Artist Melissa McGill teams up with Venetian sailors to celebrate maritime tradition in face of mass tourism and climate change

Melissa McGill’s Red Regatta involves 52 traditional Venetian vela al terzo boats sailing across the lagoon with hand-painted red sails. The first performance took place on 11 May Photo: Matteo De Fina

Ephemeral art projects fill the museums, churches and palazzi of Venice during Biennale season, but Melissa McGill might just be the only artist using the lagoon itself as her canvas. Under the midday sun on Sunday 30 June, the US artist will choreograph Red Regatta, a two-hour public art event in which 52 traditional Venetian boats will sail a loop between the islands of San Servolo and Poveglia. Viewers can watch from the bank of the Giardiani della Biennale park and along the Lido waterfront.

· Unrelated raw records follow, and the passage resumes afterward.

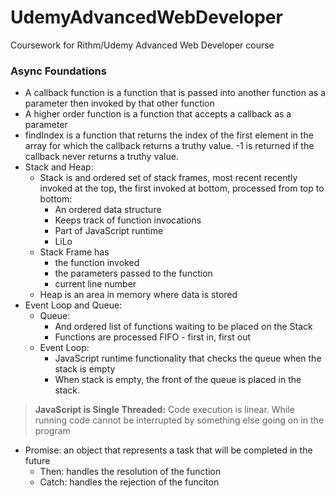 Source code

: # UdemyAdvancedWebDeveloper
Coursework for Rithm/Udemy Advanced Web Developer course

### Async Foundations
  * A callback function is a function that is passed into another function as a parameter then invoked by that other function
  * A higher order function is a function that accepts a callback as a parameter
  * findIndex is a function that returns the index of the first element in the array for which the callback returns a truthy value. -1 is returned if the callback never returns a truthy value.
  * Stack and Heap:
      * Stack is and ordered set of stack frames, most recent recently invoked at the top, the first invoked at bottom, processed from top to bottom:
          * An ordered data structure
          * Keeps track of function invocations
          * Part of JavaScript runtime
          * LiLo
      * Stack Frame has
          * the function invoked
          * the parameters passed to the function
          * current line number
      * Heap is an area in memory where data is stored
  * Event Loop and Queue:
      * Queue:
          * And ordered list of functions waiting to be placed on the Stack
          * Functions are processed FIFO - first in, first out
      * Event Loop:
          * JavaScript runtime functionality that checks the queue when the stack is empty
          * When stack is empty, the front of the queue is placed in the stack.      


>**JavaScript is Single Threaded:** Code execution is linear. While running code cannot be interrupted by something else going on in the program

* Promise: an object that represents a task that will be completed in the future
    * Then: handles the resolution of the function
    * Catch: handles the rejection of the funciton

It is the second in a quartet of regattas that McGill is staging in collaboration with the Associazione Vela al Terzo Venezia, a sailing club for enthusiasts of Venice’s vela al terzo boats. Designed with a removable mast for passing under low bridges and a flat bottom to navigate shallow water, these wooden vessels have been a feature of lagoon life for centuries. But as Venice is eroded by depopulation and, quite literally, by the damaging impact of motor boats, the vela al terzo is also a symbol for McGill of the stark changes she has observed in the city since she first lived there almost 30 years ago.

The concept grows out of McGill’s chance encounter with the boat club’s president, Giorgio Righetti, during her last project in Venice, The Campi (2017), a sound installation inspired by the city’s main public squares. In an interview with The Art Newspaper in May, ahead of the preview event of Red Regatta, the artist remembered being “so taken by the [maritime] tradition”, but also galvanised by the “accelerated environmental changes to the city”, including the rise of mass tourism and the looming threat of climate change.

The US artist Melissa McGill describes Red Regatta as her most ambitious public art project to date Photo: Yuko Gherardi

Righetti and the members of the Associazione Vela al Terzo quickly welcomed her proposal to collaborate. They have volunteered their own boats to participate in Red Regatta, and helped to hand-paint 104 red sails in 52 custom shades mixed by McGill in her upstate New York studio. (The sails would traditionally be in earthy colours, bearing a family crest or symbol.) The boat club also devised feasible sailing routes based on its own racing regattas for the four dates of the project—11 May, 30 June, 1 September and 15 September.

“We were all really respectful of each other,” McGill says. “The best thing for me is the pride and the excitement that the collaborators have in the work, so it’s this incredible shared experience.” She is planning to produce a book combining her photographic portraits of each sailor with their written testimonials. “I also want the Associazione Vela al Terzo to have more visibility… With the dwindling numbers of Venetians in the city, it’s important to show that they’re here.”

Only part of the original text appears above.